There is also evidence to support that taking ICS may be beneficial in dealing with coronavirus infections. In vitro studies showed inhibitory actions of budesonide on coronavirus HCoV-229E replication and cytokine production55 and, preliminary not yet peer-reviewed data, suggest that ciclesonide blocks SARS-CoV-2 ribonucleic acid replication56 and inhibits its cytopathic activity57 which may have clinical implications.
Although gene expression for ACE2 and TMPRSS2 did not differ in healthy and asthmatic patients, it was also found that males, African Americans and patients with diabetes have increased expression of ACE2 and TMPRSS2 in their sputum cells, which may be associated with the poor prognosis of these patients when infected with the SARS-CoV-2.54
Dong et al.58 very elegantly described selected cases of patients with COVID-19, children and adults, demonstrating the profile complexity and different clinical presentations from mild to severe cases. Patients with common allergic diseases, such as rhinitis or atopic dermatitis, did not develop distinct symptoms or had severe courses, which may suggest a positive balance of type 2 immune regulation in COVID-19 pathogenesis.
New data are emerging daily, rapidly updating our understanding of this novel coronavirus, but it’s crucial that patients with asthma and other allergic diseases such as allergic rhinitis, maintain their controller medication, from inhaled corticosteroids to biologics,51,59,60 including allergen immunotherapy,61 without self-making any dose adjustments or stopping medication that may lead to higher risk of asthma exacerbations, increased OCS use and higher probability to emergency room access and hospitalization that represent themselves risk factors for coronavirus exposure and spread. Likewise, it is important to maintain well-controlled rhinitis and rhinosinusitis, together with other known risk factors for asthma exacerbations.62
The available data about OCS use in asthma exacerbations, although limited to 3 reported cases in mild asthmatics,26 are in accordance with data from previous coronavirus outbreaks, showing that systemic corticosteroids can be associated with a higher viral load.63,64 The UK data suggesting an increased death risk in patients with asthma specially in those that recently received systemic steroids,36 stress that clinicians must be cautious and recognize the differences between hypoxic respiratory failure and bronchospasm to carefully balance the need for OCS prescription,51 and bronchodilators must be delivered by metered dose inhalers with spacers in order to prevent the viral spread related with nebulizers use.65
As it was shown by Kaye et al,66 there is evidence on increased adherence to asthma (and COPD) pharmacologic treatment during the first months of the COVID-19 which is encouraging, and hopefully will have a positive effect on improving control of asthma and minimize the need for acute care for this inflammatory chronic respiratory disease.

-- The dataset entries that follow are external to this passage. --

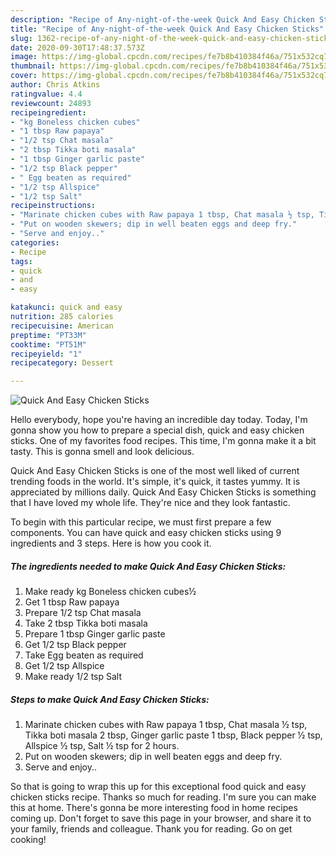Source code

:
 ```yaml
---
description: "Recipe of Any-night-of-the-week Quick And Easy Chicken Sticks"
title: "Recipe of Any-night-of-the-week Quick And Easy Chicken Sticks"
slug: 1362-recipe-of-any-night-of-the-week-quick-and-easy-chicken-sticks
date: 2020-09-30T17:48:37.573Z
image: https://img-global.cpcdn.com/recipes/fe7b8b410384f46a/751x532cq70/quick-and-easy-chicken-sticks-recipe-main-photo.jpg
thumbnail: https://img-global.cpcdn.com/recipes/fe7b8b410384f46a/751x532cq70/quick-and-easy-chicken-sticks-recipe-main-photo.jpg
cover: https://img-global.cpcdn.com/recipes/fe7b8b410384f46a/751x532cq70/quick-and-easy-chicken-sticks-recipe-main-photo.jpg
author: Chris Atkins
ratingvalue: 4.4
reviewcount: 24893
recipeingredient:
- "kg Boneless chicken cubes"
- "1 tbsp Raw papaya"
- "1/2 tsp Chat masala"
- "2 tbsp Tikka boti masala"
- "1 tbsp Ginger garlic paste"
- "1/2 tsp Black pepper"
- " Egg beaten as required"
- "1/2 tsp Allspice"
- "1/2 tsp Salt"
recipeinstructions:
- "Marinate chicken cubes with Raw papaya 1 tbsp, Chat masala ½ tsp, Tikka boti masala 2 tbsp, Ginger garlic paste 1 tbsp, Black pepper ½ tsp, Allspice ½ tsp, Salt ½ tsp for 2 hours."
- "Put on wooden skewers; dip in well beaten eggs and deep fry."
- "Serve and enjoy.."
categories:
- Recipe
tags:
- quick
- and
- easy

katakunci: quick and easy 
nutrition: 285 calories
recipecuisine: American
preptime: "PT33M"
cooktime: "PT51M"
recipeyield: "1"
recipecategory: Dessert

---
```



![Quick And Easy Chicken Sticks](https://img-global.cpcdn.com/recipes/fe7b8b410384f46a/751x532cq70/quick-and-easy-chicken-sticks-recipe-main-photo.jpg)

Hello everybody, hope you're having an incredible day today. Today, I'm gonna show you how to prepare a special dish, quick and easy chicken sticks. One of my favorites food recipes. This time, I'm gonna make it a bit tasty. This is gonna smell and look delicious.



Quick And Easy Chicken Sticks is one of the most well liked of current trending foods in the world. It's simple, it's quick, it tastes yummy. It is appreciated by millions daily. Quick And Easy Chicken Sticks is something that I have loved my whole life. They're nice and they look fantastic.


To begin with this particular recipe, we must first prepare a few components. You can have quick and easy chicken sticks using 9 ingredients and 3 steps. Here is how you cook it.

<!--inarticleads1-->

##### The ingredients needed to make Quick And Easy Chicken Sticks:

1. Make ready kg Boneless chicken cubes½
1. Get 1 tbsp Raw papaya
1. Prepare 1/2 tsp Chat masala
1. Take 2 tbsp Tikka boti masala
1. Prepare 1 tbsp Ginger garlic paste
1. Get 1/2 tsp Black pepper
1. Take  Egg beaten as required
1. Get 1/2 tsp Allspice
1. Make ready 1/2 tsp Salt




<!--inarticleads2-->

##### Steps to make Quick And Easy Chicken Sticks:

1. Marinate chicken cubes with Raw papaya 1 tbsp, Chat masala ½ tsp, Tikka boti masala 2 tbsp, Ginger garlic paste 1 tbsp, Black pepper ½ tsp, Allspice ½ tsp, Salt ½ tsp for 2 hours.
1. Put on wooden skewers; dip in well beaten eggs and deep fry.
1. Serve and enjoy..




So that is going to wrap this up for this exceptional food quick and easy chicken sticks recipe. Thanks so much for reading. I'm sure you can make this at home. There's gonna be more interesting food in home recipes coming up. Don't forget to save this page in your browser, and share it to your family, friends and colleague. Thank you for reading. Go on get cooking!
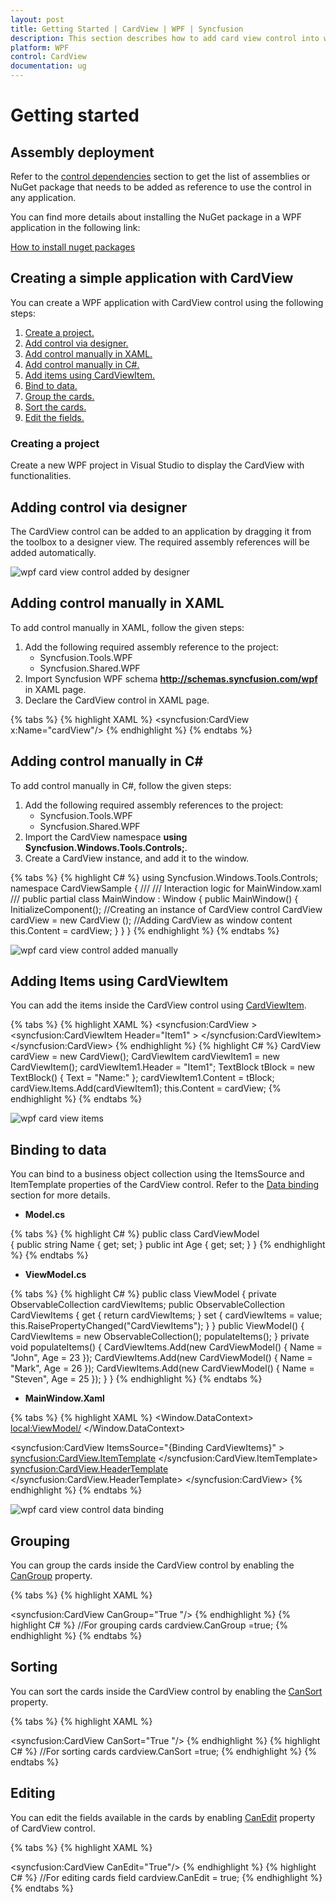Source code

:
 ```yaml
---
layout: post
title: Getting Started | CardView | WPF | Syncfusion
description: This section describes how to add card view control into wpf application and its basic features.
platform: WPF
control: CardView
documentation: ug
---
```


# Getting started

## Assembly deployment

Refer to the [control dependencies](https://help.syncfusion.com/wpf/control-dependencies#cardview) section to get the list of assemblies or NuGet package that needs to be added as reference to use the control in any application.

You can find more details about installing the NuGet package in a WPF application in the following link: 

[How to install nuget packages](https://help.syncfusion.com/wpf/nuget-packages)

## Creating a simple application with CardView

You can create a WPF application with CardView control using the following steps:

1.	[Create a project.](#creating-a-project)
2.	[Add control via designer.](#adding-control-via-designer)
3.	[Add control manually in XAML.](#adding-control-manually-in-xaml)
4.	[Add control manually in C#.](#adding-control-manually-in-c)
5.	[Add items using CardViewItem.](#adding-items-using-cardviewitem)
6.	[Bind to data.](#binding-to-data)
7.	[Group the cards.](#grouping)
8.	[Sort the cards.](#sorting)
9.	[Edit the fields.](#editing)

### Creating a project

Create a new WPF project in Visual Studio to display the CardView with functionalities.

## Adding control via designer

The CardView control can be added to an application by dragging it from the toolbox to a designer view. The required assembly references will be added automatically.

![wpf card view control added by designer](Getting-Started_images/wpf-card-view-control-added-by-designer.png)

## Adding control manually in XAML

To add control manually in XAML, follow the given steps:

1.	Add the following required assembly reference to the project:
	* Syncfusion.Tools.WPF
	* Syncfusion.Shared.WPF 
2.	Import Syncfusion WPF schema **http://schemas.syncfusion.com/wpf** in XAML page.
3.	Declare the CardView control in XAML page.

{% tabs %}
{% highlight XAML %}
<Window xmlns="http://schemas.microsoft.com/winfx/2006/xaml/presentation"
        xmlns:x="http://schemas.microsoft.com/winfx/2006/xaml"
        xmlns:syncfusion="http://schemas.syncfusion.com/wpf" 
        x:Class=" CardViewSample.MainWindow"
        Title="CardView Sample" Height="350" Width="525">
    <Grid>
		<!-- CardView Control -->
		<syncfusion:CardView x:Name="cardView"/>
    </Grid>
</Window>
{% endhighlight %}
{% endtabs %}

## Adding control manually in C\#

To add control manually in C#, follow the given steps:

1.	Add the following required assembly references to the project:
	* Syncfusion.Tools.WPF
	* Syncfusion.Shared.WPF
2.	Import the CardView namespace **using Syncfusion.Windows.Tools.Controls;**.
3.	Create a CardView instance, and add it to the window.

{% tabs %}
{% highlight C# %}
using Syncfusion.Windows.Tools.Controls; 
namespace CardViewSample
{
    /// 
    /// Interaction logic for MainWindow.xaml
    /// 
    public partial class MainWindow : Window
    {
        public MainWindow()
        {
            InitializeComponent();
            //Creating an instance of CardView control
            CardView cardView = new CardView ();
            //Adding CardView as window content
            this.Content = cardView;
        }
    }
}
{% endhighlight %}
{% endtabs %}

![wpf card view control added manually](Getting-Started_images/wpf-card-view-control-added-manually.png)

## Adding Items using CardViewItem

You can add the items inside the CardView control using [CardViewItem](https://help.syncfusion.com/cr/wpf/Syncfusion.Tools.Wpf~Syncfusion.Windows.Tools.Controls.CardViewItem.html).

{% tabs %}
{% highlight XAML %}
<syncfusion:CardView >
    <syncfusion:CardViewItem Header="Item1" >
		<TextBlock Text="Name:"/>
     </syncfusion:CardViewItem>
</syncfusion:CardView>
{% endhighlight %}
{% highlight C# %}
CardView cardView = new CardView();
CardViewItem cardViewItem1 = new CardViewItem();
cardViewItem1.Header = "Item1";
TextBlock tBlock = new TextBlock() { Text = "Name:" };
cardViewItem1.Content = tBlock;
cardView.Items.Add(cardViewItem1);
this.Content = cardView;
{% endhighlight %}
{% endtabs %}

![wpf card view items](Getting-Started_images/wpf-card-view-item.png)

## Binding to data

You can bind to a business object collection using the ItemsSource and ItemTemplate properties of the CardView control. Refer to the [Data binding](https://help.syncfusion.com/wpf/cardview/data-binding-to-objects) section for more details.

* **Model.cs**

{% tabs %}
{% highlight C# %}
public class CardViewModel	
{
	public string Name
	{
		get;
		set;
	}
	public int Age
	{
		get;
		set;
	}
}
{% endhighlight %}
{% endtabs %}

* **ViewModel.cs**

{% tabs %}
{% highlight C# %}
public class ViewModel
{
	private ObservableCollection<CardViewModel> cardViewItems;
	public ObservableCollection<CardViewModel> CardViewItems
	{
		get { return cardViewItems; }
		set { cardViewItems = value; this.RaisePropertyChanged("CardViewItems"); }
	}
	public ViewModel()
	{
		CardViewItems = new ObservableCollection<CardViewModel>();
		populateItems();
	}
	private void populateItems()
	{
		CardViewItems.Add(new CardViewModel() { Name = "John", Age = 23 });
		CardViewItems.Add(new CardViewModel() { Name = "Mark", Age = 26 });
		CardViewItems.Add(new CardViewModel() { Name = "Steven", Age = 25 });
	}
}
{% endhighlight %}
{% endtabs %}

* **MainWindow.Xaml**

{% tabs %}
{% highlight XAML %}
<Window.DataContext>
    <local:ViewModel/>
</Window.DataContext>

<syncfusion:CardView ItemsSource="{Binding CardViewItems}" >
	<syncfusion:CardView.ItemTemplate>
		<DataTemplate >
			<ListBox ScrollViewer.HorizontalScrollBarVisibility="Disabled">
				<ListBoxItem>
					<StackPanel Orientation="Horizontal">
						<TextBlock Text="Name:"/>
						<TextBlock Text="{Binding Name}" Margin="5,0,0,0"/>
					</StackPanel>
				</ListBoxItem>
				<ListBoxItem>
					<StackPanel Orientation="Horizontal">
						<TextBlock Text="Age:"/>
						<TextBlock Text="{Binding Age}" Margin="5,0,0,0"/>
					</StackPanel>
				</ListBoxItem>
			</ListBox>
		</DataTemplate>
	</syncfusion:CardView.ItemTemplate>
	<syncfusion:CardView.HeaderTemplate>
		<DataTemplate>
			<TextBlock Text="{Binding Name}"/>
		</DataTemplate>
	</syncfusion:CardView.HeaderTemplate>
</syncfusion:CardView>
{% endhighlight %}
{% endtabs %}

![wpf card view control data binding](Getting-Started_images/wpf-card-view-data-binding.png)

## Grouping

You can group the cards inside the CardView control by enabling the [CanGroup](https://help.syncfusion.com/cr/wpf/Syncfusion.Tools.Wpf~Syncfusion.Windows.Tools.Controls.CardView~CanGroup.html) property.

{% tabs %}
{% highlight XAML %}
<!--Gropuing cards -->
<syncfusion:CardView CanGroup="True "/>
{% endhighlight %}
{% highlight C# %}
//For grouping cards
cardview.CanGroup =true;
{% endhighlight %}
{% endtabs %}

## Sorting

You can sort the cards inside the CardView control by enabling the [CanSort](https://help.syncfusion.com/cr/wpf/Syncfusion.Tools.Wpf~Syncfusion.Windows.Tools.Controls.CardView~CanSort.html) property.

{% tabs %}
{% highlight XAML %}
<!--Sorting cards-->
<syncfusion:CardView CanSort="True "/>
{% endhighlight %}
{% highlight C# %}
//For sorting cards
cardview.CanSort =true;
{% endhighlight %}
{% endtabs %}

## Editing

You can edit the fields available in the cards by enabling [CanEdit](https://help.syncfusion.com/cr/wpf/Syncfusion.Tools.Wpf~Syncfusion.Windows.Tools.Controls.CardView~CanEdit.html) property of CardView control.

{% tabs %}
{% highlight XAML %}
<!--Editing cards field -->
<syncfusion:CardView CanEdit="True"/>
{% endhighlight %}
{% highlight C# %}
//For editing cards field
cardview.CanEdit = true;
{% endhighlight %}
{% endtabs %}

In conclusion, it is unclear whether patients with asthma are at higher of developing COVID-19 and/or become severely ill. Future studies in all age groups are needed to provide greater understanding of the impact of underlying asthma, other allergic diseases and T2 inflammation on COVID-19 susceptibility and disease outcomes. The best we will understand these interactions, the best we will protect the most vulnerable people included in high risk groups.